The task>
Reproduce each line of the entries that carries "working".

=== Begin Enclosure ===

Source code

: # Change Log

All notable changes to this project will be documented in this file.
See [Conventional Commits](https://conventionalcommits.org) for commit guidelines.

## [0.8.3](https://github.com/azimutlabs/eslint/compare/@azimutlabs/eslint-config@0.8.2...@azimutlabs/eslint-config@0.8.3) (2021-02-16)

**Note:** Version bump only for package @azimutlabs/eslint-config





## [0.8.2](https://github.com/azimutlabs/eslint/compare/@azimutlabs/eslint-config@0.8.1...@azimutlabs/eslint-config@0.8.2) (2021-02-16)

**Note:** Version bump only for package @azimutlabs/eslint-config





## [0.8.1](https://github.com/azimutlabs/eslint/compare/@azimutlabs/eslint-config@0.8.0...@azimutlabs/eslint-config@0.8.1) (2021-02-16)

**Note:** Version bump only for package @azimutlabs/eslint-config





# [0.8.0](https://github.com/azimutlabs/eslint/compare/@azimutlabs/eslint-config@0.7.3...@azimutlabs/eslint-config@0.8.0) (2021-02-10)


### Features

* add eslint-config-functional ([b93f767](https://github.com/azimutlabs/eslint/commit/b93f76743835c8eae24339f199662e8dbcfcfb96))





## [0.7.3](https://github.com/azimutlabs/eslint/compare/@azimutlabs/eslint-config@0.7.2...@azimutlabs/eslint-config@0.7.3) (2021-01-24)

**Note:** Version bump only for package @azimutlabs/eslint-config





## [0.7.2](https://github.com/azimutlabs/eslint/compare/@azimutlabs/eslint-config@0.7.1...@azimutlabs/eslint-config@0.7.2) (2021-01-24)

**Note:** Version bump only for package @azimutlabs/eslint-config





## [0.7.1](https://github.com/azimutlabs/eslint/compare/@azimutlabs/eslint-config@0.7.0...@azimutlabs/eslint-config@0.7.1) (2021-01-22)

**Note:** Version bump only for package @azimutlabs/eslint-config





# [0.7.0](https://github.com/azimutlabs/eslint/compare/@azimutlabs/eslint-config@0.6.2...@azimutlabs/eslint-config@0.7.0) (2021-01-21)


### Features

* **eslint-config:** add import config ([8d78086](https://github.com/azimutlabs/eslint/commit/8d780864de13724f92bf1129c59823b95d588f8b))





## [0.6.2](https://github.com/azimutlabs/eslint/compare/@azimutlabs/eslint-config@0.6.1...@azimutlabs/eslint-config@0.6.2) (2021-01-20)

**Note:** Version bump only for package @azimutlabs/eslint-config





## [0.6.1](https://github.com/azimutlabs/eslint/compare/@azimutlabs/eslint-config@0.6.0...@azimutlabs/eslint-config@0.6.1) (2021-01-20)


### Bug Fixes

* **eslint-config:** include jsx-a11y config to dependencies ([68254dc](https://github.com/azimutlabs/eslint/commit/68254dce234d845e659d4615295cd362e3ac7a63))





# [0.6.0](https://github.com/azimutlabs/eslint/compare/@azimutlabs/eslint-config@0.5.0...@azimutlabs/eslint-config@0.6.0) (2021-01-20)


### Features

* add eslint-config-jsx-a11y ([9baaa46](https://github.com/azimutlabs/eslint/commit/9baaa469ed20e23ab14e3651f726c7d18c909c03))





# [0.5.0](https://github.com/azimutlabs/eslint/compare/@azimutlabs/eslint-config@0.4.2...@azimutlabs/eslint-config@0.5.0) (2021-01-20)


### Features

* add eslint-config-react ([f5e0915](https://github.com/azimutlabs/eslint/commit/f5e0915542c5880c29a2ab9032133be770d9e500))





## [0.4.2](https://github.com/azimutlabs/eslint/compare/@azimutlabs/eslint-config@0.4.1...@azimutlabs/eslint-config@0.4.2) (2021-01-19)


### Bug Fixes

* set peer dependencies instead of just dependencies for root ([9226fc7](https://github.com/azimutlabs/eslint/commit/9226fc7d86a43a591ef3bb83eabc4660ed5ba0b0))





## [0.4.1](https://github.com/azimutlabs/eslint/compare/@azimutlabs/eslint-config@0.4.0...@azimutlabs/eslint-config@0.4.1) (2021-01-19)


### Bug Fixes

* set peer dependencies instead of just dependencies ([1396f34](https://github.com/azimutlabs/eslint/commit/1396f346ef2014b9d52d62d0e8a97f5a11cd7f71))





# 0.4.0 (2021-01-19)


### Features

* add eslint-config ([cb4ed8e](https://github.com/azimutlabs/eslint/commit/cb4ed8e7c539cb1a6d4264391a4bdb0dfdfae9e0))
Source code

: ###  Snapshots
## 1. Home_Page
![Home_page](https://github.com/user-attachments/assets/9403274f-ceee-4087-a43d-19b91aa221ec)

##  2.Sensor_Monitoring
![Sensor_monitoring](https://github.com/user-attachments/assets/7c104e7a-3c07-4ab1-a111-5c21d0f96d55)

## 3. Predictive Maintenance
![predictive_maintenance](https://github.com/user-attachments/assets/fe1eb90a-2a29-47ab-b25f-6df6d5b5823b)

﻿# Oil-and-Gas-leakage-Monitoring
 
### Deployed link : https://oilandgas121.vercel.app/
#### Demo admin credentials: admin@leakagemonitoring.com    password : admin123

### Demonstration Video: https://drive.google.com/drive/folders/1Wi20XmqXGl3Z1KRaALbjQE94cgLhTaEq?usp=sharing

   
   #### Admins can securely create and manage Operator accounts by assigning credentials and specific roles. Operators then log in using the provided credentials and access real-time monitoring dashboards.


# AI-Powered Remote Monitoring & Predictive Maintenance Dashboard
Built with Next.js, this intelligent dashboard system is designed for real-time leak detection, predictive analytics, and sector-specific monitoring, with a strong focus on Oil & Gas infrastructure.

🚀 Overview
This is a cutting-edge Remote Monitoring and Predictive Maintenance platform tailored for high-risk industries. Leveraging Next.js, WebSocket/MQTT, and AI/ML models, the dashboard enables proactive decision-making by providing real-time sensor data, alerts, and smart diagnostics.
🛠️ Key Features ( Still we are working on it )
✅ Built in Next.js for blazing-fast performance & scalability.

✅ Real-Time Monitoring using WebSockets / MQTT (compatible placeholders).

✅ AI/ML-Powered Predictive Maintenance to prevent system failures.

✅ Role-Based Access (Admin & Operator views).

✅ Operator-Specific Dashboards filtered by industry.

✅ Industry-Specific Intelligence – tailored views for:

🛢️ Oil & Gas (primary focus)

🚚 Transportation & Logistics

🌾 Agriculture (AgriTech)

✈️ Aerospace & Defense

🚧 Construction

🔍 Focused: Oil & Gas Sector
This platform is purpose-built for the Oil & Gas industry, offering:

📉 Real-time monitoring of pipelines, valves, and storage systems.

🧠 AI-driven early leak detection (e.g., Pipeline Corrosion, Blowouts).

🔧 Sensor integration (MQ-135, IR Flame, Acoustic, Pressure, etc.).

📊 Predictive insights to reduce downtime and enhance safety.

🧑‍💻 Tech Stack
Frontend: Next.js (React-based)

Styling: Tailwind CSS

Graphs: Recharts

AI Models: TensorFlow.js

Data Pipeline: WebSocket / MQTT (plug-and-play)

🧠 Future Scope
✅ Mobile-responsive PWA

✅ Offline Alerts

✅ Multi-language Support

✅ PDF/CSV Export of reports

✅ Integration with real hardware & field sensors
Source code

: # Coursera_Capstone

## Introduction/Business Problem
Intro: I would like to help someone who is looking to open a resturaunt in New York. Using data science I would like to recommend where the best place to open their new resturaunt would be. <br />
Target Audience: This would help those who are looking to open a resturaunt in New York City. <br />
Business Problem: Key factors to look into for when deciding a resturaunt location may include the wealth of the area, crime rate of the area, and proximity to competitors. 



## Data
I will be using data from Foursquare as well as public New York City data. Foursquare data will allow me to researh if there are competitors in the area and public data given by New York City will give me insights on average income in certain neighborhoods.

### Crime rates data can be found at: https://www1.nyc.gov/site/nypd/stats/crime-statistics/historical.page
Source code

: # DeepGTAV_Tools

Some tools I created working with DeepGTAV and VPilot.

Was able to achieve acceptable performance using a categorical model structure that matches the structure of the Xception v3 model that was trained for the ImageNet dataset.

=== End Enclosure ===

Your response>
🛠️ Key Features ( Still we are working on it )
Some tools I created working with DeepGTAV and VPilot.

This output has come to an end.